Difficile pour l’Etat comorien de faire mieux : en stoppant, comme il l’a déjà fait par le passé, tout accueil de reconduites à la frontière dans un contexte de chiffres exceptionnels de reconduites, il savait qu’il allait mettre le doigt où ça fait immédiatement mal ! Et il apporte de l’eau au moulin de la population sur l’inefficacité de la politique de la France.

Les difficultés engendrées par le retour à l’envoyeur de cette petite centaine de migrants à Mayotte, a lancé un branle bas de combat préfectoral pour trouver des lieux de rétention où les accueillir. Ce qui donne une petite idée maintenant au gouvernement de la densification de la population sur les 374km2 de l’île qu’induisent les arrivées quotidiennes de kwassas. Un blocus comorien qui va stopper momentanément les opérations de lutte contre l’immigration clandestine à Mayotte.

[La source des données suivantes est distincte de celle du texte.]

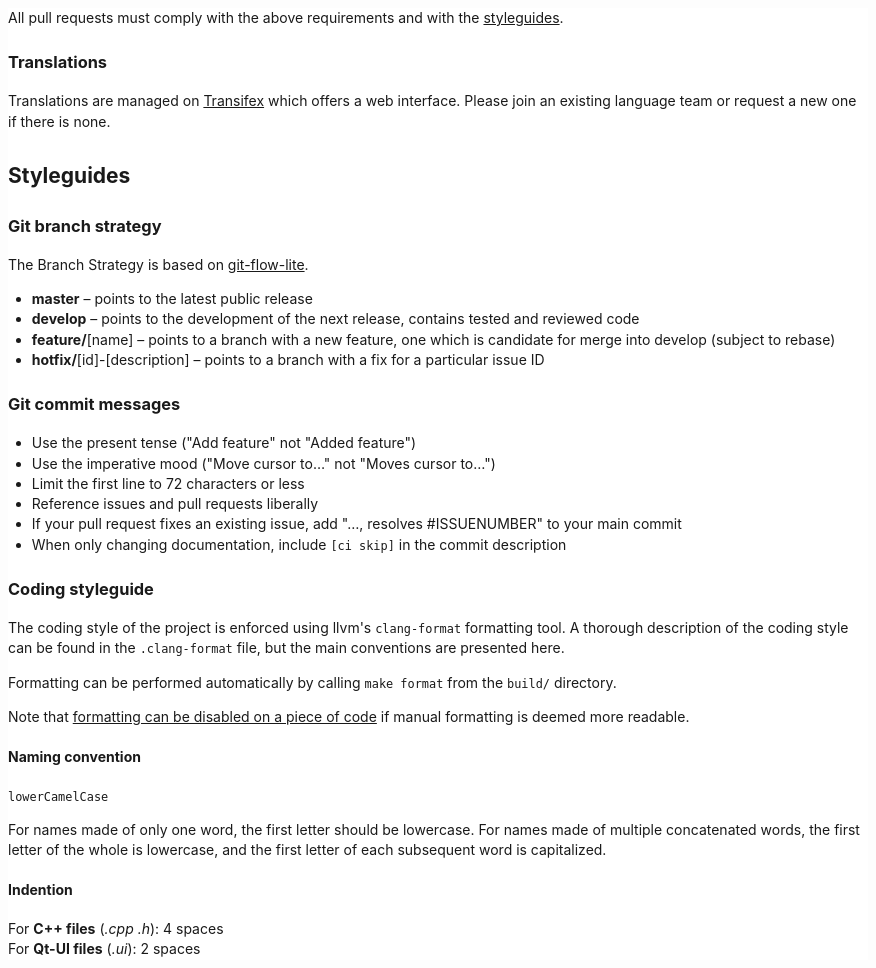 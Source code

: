 All pull requests must comply with the above requirements and with the [styleguides](#styleguides).

### Translations

Translations are managed on [Transifex](https://www.transifex.com/keepassxc/keepassxc/) which offers a web interface.
Please join an existing language team or request a new one if there is none.

## Styleguides

### Git branch strategy

The Branch Strategy is based on [git-flow-lite](http://nvie.com/posts/a-successful-git-branching-model/).

* **master** – points to the latest public release
* **develop** – points to the development of the next release, contains tested and reviewed code
* **feature/**[name] – points to a branch with a new feature, one which is candidate for merge into develop (subject to rebase)
* **hotfix/**[id]-[description] – points to a branch with a fix for a particular issue ID


### Git commit messages

* Use the present tense ("Add feature" not "Added feature")
* Use the imperative mood ("Move cursor to…" not "Moves cursor to…")
* Limit the first line to 72 characters or less
* Reference issues and pull requests liberally
* If your pull request fixes an existing issue, add "…, resolves #ISSUENUMBER" to your main commit
* When only changing documentation, include `[ci skip]` in the commit description

### Coding styleguide

The coding style of the project is enforced using llvm's `clang-format` formatting tool. A thorough description
of the coding style can be found in the `.clang-format` file, but the main conventions are presented here.

Formatting can be performed automatically by calling `make format` from the `build/` directory.

Note that [formatting can be disabled on a piece of code](https://clang.llvm.org/docs/ClangFormatStyleOptions.html#disabling-formatting-on-a-piece-of-code) if manual formatting is deemed more readable.

#### Naming convention
`lowerCamelCase`

For names made of only one word, the first letter should be lowercase.
For names made of multiple concatenated words, the first letter of the whole is lowercase, and the first letter of each subsequent word is capitalized.

#### Indention
For **C++ files** (*.cpp .h*): 4 spaces  
For **Qt-UI files** (*.ui*): 2 spaces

« L’Etat français a fait preuve d’amateurisme inacceptable ! », s’écrie Issihaka Abdillah, ex-conseiller départemental de Bandraboua, « Cette position comorienne était visiblement grosse comme un éléphant mais aussi prévisible. Malheureusement, les mahorais vont une énième fois avoir raison de ne plus croire en la parole donnée. Il a suffi d’un rien pour enrayer la machine gouvernementale en matière de lutte supposée contre l’insécurité et l’immigration clandestine. Affligeant ! Démonstration est fait que Mayotte et la France ont le même drapeau depuis 1841 mais n’ont pas le même destin. »

« La France à genou »

Le Centre de rétention administrative
Le Centre de rétention administrative

Le député Mansour Kamardine invite à une riposte immédiate : « J’appelle le Gouvernement français à bloquer immédiatement toute délivrance de visa et de titre de séjour, à tout ressortissant comorien, dans les ambassades de France à l’étranger et dans les préfectures en France. » C’est la mesure qui avait été prise lors de la dernière crise entre les deux pays, « la suspension en 48h de la délivrance de visa au départ de Moroni », rappelle-t-il.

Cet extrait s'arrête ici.